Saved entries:
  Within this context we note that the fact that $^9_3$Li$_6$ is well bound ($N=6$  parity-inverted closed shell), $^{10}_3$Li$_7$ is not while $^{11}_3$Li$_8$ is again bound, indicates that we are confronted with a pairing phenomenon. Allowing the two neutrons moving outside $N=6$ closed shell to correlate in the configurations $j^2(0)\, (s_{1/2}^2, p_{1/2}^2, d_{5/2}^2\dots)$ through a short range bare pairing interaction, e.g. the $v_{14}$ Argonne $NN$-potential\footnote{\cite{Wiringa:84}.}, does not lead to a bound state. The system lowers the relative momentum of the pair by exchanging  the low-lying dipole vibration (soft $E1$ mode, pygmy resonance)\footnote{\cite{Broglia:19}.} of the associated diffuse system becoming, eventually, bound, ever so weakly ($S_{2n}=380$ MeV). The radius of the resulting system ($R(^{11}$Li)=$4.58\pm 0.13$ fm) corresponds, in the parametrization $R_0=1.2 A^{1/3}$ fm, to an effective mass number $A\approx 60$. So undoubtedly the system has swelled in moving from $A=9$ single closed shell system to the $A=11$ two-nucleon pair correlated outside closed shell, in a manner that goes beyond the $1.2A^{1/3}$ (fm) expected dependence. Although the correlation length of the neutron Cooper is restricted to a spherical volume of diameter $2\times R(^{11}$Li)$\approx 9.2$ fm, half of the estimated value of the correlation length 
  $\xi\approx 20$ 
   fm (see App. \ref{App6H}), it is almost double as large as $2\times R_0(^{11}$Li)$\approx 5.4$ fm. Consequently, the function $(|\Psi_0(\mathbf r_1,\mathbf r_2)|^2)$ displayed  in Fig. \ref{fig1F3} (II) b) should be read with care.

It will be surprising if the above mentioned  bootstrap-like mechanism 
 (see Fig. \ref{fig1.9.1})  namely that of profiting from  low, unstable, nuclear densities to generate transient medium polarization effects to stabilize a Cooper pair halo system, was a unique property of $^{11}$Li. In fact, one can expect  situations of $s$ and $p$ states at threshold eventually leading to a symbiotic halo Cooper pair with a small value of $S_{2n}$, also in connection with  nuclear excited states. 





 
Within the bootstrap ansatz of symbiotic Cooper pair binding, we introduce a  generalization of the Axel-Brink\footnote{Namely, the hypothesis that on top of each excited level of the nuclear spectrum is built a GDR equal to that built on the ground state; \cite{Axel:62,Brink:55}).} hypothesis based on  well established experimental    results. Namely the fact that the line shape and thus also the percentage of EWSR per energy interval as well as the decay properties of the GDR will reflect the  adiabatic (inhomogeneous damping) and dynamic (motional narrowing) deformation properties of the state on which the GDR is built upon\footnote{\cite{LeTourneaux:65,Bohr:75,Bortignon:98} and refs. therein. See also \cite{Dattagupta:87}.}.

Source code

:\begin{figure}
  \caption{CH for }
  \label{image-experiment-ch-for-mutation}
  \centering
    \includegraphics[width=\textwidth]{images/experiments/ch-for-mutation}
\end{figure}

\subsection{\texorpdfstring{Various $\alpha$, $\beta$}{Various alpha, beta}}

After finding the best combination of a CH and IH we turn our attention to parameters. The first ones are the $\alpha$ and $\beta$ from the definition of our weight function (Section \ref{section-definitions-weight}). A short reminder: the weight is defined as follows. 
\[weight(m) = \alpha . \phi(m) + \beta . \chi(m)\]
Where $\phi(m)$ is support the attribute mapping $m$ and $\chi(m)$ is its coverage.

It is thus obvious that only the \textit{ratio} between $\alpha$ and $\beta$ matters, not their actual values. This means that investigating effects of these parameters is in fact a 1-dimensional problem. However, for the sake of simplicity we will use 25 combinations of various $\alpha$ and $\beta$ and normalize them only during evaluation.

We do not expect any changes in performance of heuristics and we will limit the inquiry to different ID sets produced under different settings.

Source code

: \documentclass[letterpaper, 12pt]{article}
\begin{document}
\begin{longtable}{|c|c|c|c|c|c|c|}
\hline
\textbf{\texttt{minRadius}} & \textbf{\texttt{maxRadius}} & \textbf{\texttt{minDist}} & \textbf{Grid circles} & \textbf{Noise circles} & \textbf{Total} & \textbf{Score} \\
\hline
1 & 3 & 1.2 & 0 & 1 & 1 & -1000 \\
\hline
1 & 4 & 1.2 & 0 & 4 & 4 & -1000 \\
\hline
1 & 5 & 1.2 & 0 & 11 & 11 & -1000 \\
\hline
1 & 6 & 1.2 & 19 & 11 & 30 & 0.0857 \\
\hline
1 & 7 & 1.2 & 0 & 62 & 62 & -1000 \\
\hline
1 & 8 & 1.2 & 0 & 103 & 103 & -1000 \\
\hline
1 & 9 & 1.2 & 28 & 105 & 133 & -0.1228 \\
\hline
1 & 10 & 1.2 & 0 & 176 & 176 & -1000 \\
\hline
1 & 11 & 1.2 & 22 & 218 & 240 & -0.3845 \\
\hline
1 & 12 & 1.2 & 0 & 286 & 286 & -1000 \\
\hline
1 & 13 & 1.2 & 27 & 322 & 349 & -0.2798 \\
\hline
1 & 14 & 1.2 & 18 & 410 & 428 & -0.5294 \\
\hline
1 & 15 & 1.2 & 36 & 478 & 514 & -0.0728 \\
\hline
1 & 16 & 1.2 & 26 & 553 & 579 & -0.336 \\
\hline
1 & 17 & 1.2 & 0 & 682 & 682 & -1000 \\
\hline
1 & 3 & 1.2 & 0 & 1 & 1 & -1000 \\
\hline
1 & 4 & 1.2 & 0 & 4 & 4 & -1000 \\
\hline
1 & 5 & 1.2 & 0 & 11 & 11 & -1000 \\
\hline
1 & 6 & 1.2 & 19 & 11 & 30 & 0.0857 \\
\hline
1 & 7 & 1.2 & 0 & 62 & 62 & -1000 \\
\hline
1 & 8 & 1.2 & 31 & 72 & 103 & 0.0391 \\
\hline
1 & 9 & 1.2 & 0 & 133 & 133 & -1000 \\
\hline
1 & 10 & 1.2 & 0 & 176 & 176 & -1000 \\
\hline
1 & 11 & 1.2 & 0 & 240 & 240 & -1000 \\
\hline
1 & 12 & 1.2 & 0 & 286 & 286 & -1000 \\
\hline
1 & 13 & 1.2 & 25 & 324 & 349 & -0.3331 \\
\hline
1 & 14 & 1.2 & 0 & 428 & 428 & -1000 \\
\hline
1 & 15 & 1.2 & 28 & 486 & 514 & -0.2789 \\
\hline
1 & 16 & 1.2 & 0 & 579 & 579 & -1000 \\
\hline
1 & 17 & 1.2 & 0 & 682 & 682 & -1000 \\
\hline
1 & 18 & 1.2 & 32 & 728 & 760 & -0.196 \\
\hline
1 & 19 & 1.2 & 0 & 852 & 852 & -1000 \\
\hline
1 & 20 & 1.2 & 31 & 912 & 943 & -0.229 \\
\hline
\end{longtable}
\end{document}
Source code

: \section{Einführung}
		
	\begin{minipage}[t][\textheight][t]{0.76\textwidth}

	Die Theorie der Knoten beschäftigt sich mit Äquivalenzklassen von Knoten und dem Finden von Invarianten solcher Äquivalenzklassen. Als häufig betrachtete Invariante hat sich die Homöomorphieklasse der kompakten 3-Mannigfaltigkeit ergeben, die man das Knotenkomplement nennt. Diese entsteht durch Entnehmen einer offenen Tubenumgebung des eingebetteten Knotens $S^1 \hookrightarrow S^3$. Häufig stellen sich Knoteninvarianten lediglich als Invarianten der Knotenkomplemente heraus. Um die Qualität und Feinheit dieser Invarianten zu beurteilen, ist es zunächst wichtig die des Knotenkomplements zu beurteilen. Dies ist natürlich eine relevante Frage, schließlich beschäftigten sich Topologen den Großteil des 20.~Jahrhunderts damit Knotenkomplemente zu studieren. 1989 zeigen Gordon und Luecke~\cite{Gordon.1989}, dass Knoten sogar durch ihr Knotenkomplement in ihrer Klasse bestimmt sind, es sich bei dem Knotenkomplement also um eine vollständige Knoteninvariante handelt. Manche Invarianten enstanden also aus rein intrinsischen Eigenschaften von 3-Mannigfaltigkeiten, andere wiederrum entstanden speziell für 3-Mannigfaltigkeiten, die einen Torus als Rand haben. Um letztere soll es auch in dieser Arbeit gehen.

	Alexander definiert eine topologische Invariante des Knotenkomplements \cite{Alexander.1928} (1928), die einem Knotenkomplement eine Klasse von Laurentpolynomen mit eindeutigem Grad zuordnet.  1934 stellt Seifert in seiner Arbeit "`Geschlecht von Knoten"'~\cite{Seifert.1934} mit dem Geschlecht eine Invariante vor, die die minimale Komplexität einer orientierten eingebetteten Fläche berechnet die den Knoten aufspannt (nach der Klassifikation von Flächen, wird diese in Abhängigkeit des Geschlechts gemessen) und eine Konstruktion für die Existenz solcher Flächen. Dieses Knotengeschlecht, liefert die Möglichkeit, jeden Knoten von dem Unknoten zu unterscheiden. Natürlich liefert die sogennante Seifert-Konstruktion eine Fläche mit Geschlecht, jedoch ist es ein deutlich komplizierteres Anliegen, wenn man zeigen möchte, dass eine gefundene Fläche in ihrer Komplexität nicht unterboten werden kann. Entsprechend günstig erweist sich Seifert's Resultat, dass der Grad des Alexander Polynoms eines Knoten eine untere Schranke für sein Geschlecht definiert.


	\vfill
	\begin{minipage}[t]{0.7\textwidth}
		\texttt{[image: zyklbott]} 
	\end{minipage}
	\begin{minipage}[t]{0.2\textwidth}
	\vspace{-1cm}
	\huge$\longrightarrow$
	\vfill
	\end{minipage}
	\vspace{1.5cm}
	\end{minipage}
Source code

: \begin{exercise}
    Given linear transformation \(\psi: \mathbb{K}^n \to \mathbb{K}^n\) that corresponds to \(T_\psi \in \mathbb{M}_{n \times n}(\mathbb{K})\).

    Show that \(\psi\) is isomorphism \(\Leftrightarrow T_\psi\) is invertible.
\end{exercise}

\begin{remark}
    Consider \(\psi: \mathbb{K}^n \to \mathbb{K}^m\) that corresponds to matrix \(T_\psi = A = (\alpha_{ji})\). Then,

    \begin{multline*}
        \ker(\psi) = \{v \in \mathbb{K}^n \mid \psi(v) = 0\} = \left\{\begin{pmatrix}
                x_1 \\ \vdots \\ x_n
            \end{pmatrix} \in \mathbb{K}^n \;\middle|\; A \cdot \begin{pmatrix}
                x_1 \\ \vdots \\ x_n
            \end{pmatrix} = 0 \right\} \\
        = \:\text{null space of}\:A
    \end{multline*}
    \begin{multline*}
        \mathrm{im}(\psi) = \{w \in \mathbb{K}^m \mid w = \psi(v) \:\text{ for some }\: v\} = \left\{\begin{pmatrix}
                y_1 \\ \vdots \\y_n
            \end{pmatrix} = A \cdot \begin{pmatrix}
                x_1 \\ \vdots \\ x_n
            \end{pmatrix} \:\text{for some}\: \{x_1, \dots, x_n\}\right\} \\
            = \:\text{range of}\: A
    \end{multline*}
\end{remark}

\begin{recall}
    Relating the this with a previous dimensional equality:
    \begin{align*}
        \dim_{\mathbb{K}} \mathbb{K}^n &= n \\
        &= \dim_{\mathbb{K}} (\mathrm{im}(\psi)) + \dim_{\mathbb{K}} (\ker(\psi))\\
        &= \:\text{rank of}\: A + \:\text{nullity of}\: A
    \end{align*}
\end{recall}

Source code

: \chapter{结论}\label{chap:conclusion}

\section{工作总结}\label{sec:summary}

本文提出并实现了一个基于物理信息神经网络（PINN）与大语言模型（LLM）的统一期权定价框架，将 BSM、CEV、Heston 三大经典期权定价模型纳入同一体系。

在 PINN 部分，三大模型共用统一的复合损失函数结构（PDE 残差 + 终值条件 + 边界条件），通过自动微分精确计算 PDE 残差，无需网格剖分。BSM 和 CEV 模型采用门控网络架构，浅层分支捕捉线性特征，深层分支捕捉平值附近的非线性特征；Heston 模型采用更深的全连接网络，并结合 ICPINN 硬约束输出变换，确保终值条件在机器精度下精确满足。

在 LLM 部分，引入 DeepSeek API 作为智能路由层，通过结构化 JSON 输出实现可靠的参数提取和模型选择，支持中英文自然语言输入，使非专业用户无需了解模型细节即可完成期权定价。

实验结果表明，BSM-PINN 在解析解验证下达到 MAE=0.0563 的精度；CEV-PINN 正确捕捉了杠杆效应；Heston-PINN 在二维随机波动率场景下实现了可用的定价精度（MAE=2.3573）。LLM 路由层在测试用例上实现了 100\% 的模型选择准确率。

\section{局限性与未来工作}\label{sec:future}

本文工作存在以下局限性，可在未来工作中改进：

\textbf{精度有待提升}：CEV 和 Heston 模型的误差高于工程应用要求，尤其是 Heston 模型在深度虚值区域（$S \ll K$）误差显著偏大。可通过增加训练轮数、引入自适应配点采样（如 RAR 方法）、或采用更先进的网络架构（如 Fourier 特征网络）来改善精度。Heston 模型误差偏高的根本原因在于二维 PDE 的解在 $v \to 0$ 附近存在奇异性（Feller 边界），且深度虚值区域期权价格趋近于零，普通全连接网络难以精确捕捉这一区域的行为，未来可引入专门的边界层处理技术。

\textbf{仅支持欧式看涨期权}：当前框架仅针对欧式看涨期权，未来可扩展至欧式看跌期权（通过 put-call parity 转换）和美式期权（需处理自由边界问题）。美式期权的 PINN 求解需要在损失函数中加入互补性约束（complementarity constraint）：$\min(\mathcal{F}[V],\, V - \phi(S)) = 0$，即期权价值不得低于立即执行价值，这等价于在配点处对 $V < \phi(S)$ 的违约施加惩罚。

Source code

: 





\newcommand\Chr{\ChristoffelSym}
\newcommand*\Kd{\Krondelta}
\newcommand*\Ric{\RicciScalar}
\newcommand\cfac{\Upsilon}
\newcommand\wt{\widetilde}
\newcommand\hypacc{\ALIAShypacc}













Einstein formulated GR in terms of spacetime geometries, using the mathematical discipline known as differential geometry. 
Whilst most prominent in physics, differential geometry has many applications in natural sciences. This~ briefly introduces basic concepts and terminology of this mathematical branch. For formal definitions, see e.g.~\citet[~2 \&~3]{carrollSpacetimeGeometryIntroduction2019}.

- **TASK STATEMENT**:
Reproduce each line above that contains "longtable".

- **OUTPUT FOR THIS EXERCISE**:
\begin{longtable}{|c|c|c|c|c|c|c|}
\end{longtable}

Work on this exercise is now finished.